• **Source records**
.....

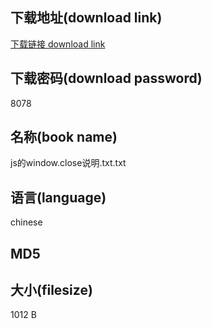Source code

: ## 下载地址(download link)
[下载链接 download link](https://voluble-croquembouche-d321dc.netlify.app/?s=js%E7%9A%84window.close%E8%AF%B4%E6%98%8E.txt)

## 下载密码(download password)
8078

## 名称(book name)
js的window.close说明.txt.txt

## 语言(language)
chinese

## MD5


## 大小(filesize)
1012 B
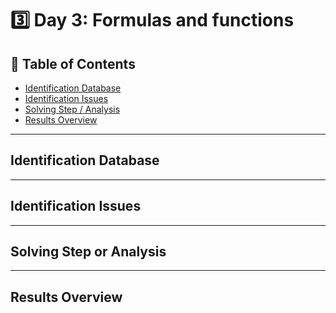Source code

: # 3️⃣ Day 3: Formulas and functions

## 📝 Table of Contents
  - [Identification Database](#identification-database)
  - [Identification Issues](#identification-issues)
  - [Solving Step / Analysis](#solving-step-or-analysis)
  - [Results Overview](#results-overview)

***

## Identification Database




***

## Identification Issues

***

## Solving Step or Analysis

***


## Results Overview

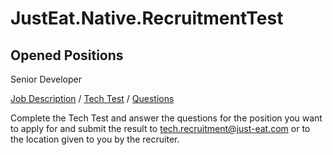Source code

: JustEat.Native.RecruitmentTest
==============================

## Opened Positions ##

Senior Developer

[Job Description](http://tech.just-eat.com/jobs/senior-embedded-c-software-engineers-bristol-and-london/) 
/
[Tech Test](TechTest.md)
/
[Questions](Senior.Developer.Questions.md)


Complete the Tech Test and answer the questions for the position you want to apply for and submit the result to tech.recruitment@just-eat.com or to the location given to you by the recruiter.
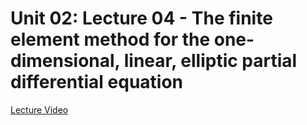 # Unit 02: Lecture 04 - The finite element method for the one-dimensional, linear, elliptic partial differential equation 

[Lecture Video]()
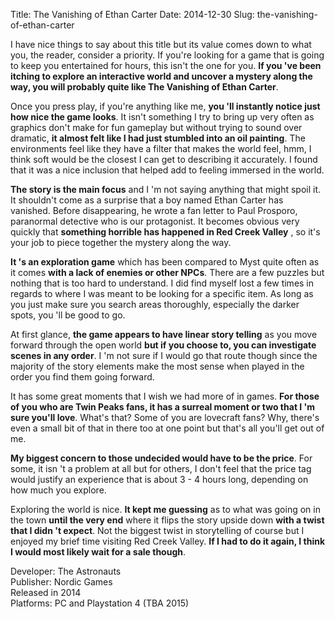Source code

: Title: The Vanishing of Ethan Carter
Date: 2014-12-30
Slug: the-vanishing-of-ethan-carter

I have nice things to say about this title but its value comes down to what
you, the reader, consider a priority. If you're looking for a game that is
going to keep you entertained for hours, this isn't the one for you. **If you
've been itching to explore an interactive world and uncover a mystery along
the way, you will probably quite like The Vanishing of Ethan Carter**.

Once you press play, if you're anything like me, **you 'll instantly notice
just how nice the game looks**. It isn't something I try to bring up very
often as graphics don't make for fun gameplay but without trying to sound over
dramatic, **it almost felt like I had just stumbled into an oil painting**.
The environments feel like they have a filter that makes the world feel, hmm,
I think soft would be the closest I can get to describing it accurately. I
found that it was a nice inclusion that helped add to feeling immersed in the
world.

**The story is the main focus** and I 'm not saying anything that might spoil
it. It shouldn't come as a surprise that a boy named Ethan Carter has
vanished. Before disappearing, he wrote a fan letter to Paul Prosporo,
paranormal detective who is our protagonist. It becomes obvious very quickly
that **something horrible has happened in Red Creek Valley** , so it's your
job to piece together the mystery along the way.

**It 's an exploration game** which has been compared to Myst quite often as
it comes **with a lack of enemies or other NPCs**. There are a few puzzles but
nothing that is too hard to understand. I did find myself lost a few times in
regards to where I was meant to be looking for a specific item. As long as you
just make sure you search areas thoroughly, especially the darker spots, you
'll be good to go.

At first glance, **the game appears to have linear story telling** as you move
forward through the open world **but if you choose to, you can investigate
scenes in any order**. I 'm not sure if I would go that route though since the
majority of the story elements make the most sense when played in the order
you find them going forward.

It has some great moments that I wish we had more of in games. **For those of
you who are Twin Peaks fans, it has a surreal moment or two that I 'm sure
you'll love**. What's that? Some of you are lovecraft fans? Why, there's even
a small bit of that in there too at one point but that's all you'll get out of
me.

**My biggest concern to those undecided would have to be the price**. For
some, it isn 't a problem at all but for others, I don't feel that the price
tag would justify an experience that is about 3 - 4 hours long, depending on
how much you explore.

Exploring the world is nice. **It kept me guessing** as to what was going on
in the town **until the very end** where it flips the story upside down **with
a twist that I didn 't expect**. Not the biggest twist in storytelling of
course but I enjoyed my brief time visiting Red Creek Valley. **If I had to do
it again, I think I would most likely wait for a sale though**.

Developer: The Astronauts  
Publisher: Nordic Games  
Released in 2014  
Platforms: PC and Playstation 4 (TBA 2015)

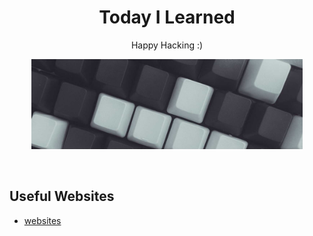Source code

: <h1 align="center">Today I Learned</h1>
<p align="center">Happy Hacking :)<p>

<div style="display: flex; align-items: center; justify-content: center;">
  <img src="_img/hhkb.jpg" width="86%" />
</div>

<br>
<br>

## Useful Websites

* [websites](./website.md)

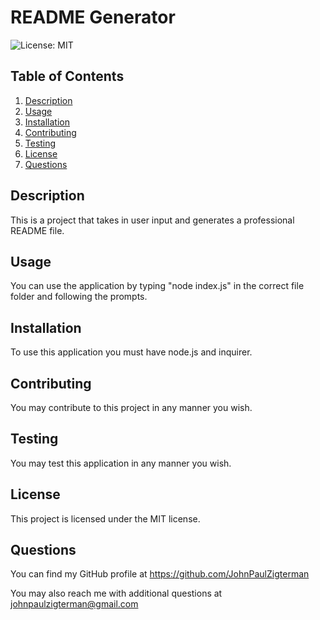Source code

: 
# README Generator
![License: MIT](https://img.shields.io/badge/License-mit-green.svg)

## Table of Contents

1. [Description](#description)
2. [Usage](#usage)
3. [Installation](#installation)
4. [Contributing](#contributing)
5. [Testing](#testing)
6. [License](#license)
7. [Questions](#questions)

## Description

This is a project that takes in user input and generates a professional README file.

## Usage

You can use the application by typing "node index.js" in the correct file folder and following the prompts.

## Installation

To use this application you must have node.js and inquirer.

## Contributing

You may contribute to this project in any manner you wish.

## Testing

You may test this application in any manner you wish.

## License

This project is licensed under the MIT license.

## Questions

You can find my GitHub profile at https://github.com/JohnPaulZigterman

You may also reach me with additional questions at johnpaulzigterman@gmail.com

.....

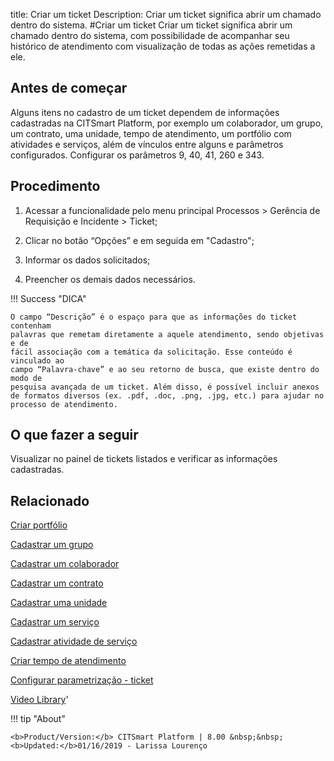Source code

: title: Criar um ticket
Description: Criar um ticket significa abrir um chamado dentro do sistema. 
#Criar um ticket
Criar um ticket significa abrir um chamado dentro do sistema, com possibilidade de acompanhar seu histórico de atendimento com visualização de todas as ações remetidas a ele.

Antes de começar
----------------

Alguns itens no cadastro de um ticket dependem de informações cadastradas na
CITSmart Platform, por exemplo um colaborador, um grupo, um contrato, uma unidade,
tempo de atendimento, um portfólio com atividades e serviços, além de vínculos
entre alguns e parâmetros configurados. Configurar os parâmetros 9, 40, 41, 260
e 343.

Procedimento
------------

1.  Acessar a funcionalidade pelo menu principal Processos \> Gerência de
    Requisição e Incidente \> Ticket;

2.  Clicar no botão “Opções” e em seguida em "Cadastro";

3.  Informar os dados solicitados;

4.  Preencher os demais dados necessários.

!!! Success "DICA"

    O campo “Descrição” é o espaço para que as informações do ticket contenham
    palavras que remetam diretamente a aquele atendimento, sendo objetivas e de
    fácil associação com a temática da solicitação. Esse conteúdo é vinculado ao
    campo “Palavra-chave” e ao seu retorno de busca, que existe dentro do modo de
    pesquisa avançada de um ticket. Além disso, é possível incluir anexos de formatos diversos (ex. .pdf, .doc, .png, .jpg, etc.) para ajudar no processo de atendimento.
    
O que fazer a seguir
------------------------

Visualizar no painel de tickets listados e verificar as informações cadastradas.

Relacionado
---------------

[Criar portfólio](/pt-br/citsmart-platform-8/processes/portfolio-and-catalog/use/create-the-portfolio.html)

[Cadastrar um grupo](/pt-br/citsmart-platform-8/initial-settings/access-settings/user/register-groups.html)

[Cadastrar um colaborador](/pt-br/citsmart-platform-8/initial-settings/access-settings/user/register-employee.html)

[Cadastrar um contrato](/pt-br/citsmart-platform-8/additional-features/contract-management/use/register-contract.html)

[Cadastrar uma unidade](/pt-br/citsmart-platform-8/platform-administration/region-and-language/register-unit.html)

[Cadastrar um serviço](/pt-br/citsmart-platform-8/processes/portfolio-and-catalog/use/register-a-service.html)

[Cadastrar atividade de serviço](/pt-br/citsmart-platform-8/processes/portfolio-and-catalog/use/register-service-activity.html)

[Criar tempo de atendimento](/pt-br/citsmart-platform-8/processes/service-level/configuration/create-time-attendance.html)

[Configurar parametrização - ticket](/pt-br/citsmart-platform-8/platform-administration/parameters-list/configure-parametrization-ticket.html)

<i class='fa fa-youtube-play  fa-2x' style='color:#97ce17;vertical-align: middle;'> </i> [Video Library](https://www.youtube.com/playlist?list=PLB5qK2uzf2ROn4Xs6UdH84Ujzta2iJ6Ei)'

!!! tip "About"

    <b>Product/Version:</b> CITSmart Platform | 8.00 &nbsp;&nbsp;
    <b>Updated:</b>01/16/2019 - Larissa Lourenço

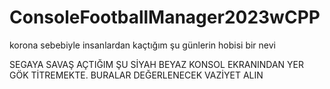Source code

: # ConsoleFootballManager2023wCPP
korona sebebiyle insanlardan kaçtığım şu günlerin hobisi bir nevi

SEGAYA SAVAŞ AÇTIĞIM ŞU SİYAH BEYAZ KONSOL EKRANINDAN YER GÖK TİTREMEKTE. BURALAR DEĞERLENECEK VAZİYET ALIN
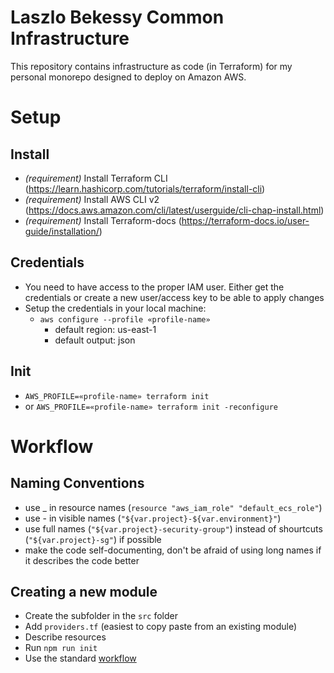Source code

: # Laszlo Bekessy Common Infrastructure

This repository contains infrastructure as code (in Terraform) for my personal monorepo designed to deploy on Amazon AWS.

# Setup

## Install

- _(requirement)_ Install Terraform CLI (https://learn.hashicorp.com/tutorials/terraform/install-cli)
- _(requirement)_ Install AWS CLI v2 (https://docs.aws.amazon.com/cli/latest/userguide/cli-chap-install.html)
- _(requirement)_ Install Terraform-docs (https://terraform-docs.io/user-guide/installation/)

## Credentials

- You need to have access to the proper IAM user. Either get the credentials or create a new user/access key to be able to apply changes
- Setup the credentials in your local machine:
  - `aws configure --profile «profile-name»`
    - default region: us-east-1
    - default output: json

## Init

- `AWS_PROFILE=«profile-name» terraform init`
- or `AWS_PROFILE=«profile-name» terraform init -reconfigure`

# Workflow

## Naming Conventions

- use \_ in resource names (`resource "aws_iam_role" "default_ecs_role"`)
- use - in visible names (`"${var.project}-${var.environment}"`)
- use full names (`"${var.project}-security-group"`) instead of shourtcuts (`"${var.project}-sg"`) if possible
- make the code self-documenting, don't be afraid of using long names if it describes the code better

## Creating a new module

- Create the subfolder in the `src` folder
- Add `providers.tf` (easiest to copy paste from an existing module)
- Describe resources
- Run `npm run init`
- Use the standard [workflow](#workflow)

.....

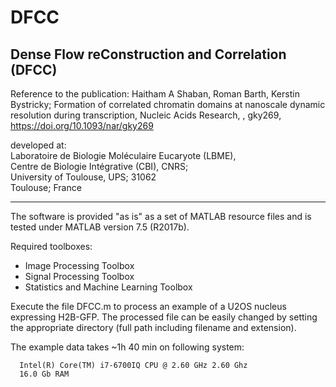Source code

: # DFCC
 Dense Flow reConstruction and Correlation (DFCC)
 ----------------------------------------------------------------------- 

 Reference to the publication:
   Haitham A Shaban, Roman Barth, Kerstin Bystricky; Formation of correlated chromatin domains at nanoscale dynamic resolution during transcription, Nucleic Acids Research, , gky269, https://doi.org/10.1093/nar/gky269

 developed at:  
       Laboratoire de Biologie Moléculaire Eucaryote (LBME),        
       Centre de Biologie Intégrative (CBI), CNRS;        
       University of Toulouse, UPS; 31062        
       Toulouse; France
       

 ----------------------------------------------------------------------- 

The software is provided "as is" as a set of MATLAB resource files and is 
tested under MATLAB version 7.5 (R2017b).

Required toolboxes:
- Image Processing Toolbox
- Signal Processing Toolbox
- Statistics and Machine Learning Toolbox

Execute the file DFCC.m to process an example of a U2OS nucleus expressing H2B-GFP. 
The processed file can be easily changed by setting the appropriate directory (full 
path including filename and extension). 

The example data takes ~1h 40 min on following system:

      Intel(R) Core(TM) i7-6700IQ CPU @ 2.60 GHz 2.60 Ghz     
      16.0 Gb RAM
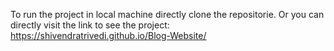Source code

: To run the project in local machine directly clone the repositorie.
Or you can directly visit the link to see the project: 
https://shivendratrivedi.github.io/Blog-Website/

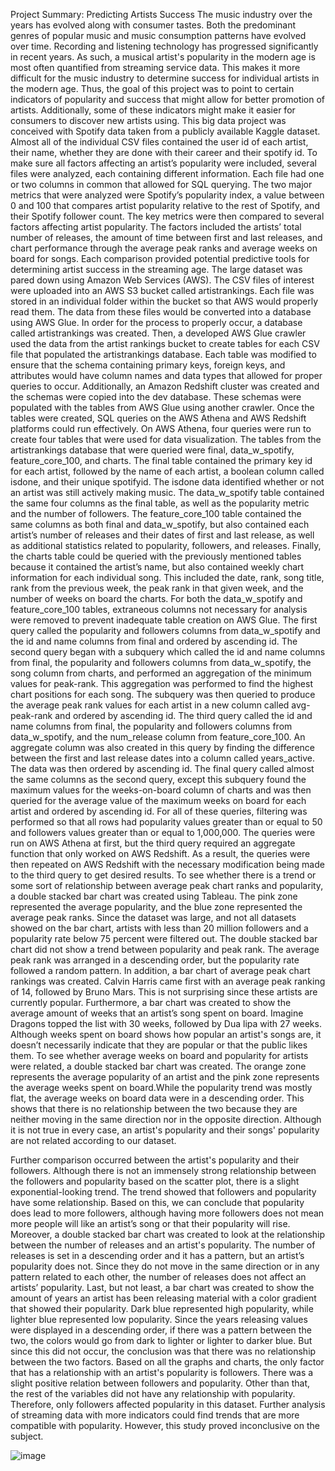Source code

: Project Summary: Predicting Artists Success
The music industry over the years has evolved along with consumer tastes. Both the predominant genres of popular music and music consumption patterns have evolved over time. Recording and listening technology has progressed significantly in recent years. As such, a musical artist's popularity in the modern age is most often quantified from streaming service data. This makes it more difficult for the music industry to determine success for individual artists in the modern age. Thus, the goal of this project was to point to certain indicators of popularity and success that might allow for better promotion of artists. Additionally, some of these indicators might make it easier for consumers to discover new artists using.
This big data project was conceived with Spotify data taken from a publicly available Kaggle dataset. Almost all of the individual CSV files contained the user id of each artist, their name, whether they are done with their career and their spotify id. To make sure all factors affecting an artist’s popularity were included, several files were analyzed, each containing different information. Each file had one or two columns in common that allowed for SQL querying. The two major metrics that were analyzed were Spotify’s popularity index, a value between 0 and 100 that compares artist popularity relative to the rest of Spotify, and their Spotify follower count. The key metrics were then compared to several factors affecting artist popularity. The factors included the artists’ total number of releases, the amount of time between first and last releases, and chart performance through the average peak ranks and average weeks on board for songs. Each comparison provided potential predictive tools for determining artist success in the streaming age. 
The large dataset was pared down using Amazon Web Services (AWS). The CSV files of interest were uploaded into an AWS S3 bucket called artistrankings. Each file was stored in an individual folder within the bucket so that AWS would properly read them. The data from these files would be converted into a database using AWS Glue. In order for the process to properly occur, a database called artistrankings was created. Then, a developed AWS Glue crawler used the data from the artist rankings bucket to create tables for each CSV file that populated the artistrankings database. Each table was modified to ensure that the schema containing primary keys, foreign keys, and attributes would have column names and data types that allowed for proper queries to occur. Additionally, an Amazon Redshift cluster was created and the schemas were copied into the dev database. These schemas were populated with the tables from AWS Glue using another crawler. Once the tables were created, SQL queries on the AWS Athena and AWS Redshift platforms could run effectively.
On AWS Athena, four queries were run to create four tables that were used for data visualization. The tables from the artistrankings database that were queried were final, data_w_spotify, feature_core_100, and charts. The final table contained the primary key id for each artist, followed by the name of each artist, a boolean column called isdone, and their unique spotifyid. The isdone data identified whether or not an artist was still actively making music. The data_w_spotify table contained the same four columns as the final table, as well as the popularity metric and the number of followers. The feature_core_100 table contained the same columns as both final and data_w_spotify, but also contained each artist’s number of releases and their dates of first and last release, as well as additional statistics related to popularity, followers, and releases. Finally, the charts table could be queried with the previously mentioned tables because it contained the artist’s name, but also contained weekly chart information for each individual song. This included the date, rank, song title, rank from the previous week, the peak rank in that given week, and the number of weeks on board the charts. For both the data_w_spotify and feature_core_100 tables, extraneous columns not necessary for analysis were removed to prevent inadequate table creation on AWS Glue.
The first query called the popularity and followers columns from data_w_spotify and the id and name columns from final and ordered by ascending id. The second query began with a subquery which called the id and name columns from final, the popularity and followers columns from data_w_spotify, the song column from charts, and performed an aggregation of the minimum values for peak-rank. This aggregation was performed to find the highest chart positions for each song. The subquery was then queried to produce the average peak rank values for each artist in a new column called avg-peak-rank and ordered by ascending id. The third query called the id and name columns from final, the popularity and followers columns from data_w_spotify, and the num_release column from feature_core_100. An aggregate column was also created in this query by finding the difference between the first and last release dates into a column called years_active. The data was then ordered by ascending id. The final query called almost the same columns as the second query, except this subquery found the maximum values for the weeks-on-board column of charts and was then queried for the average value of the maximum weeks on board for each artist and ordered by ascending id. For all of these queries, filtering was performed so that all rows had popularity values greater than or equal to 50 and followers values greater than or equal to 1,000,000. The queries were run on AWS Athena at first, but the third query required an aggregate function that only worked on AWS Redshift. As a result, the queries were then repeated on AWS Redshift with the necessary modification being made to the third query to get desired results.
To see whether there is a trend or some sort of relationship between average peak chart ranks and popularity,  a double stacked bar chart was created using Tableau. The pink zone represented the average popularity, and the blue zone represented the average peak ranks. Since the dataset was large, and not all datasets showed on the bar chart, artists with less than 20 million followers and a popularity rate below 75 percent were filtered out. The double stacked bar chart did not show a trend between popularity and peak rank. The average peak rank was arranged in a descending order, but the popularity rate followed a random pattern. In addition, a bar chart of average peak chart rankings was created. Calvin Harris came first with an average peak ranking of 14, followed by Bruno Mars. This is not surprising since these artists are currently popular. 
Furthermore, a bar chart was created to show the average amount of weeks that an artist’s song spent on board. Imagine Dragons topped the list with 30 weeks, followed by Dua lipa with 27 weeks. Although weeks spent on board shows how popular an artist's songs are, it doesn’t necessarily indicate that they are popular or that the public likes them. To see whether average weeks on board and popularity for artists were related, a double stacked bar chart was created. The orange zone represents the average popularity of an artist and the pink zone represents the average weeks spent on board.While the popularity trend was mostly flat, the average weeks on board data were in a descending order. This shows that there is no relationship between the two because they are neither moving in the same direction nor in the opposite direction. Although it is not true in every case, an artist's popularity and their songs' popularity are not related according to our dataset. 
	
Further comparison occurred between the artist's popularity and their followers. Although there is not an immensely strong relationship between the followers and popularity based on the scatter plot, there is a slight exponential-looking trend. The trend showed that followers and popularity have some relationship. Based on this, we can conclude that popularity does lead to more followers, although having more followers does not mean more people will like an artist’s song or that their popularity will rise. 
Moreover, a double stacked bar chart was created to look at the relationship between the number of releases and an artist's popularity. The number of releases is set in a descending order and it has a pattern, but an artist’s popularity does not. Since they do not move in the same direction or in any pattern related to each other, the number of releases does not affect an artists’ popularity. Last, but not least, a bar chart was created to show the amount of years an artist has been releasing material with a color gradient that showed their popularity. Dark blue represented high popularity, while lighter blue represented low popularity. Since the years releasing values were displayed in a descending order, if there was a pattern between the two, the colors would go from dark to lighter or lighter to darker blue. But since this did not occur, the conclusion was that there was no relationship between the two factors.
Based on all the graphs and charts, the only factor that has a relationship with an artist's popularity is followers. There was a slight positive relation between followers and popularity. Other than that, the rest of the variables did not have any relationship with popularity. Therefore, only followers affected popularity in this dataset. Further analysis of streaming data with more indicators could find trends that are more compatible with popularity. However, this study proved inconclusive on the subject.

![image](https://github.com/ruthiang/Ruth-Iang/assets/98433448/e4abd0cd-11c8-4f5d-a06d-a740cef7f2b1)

.....

• **What to produce**
Print exactly the lines above, between the one holding "that **something horrible" and the one holding "nothing that is", inclusive, and nothing besides.

• **Response to this exercise**
that **something horrible has happened in Red Creek Valley** , so it's your
job to piece together the mystery along the way.

**It 's an exploration game** which has been compared to Myst quite often as
it comes **with a lack of enemies or other NPCs**. There are a few puzzles but
nothing that is too hard to understand. I did find myself lost a few times in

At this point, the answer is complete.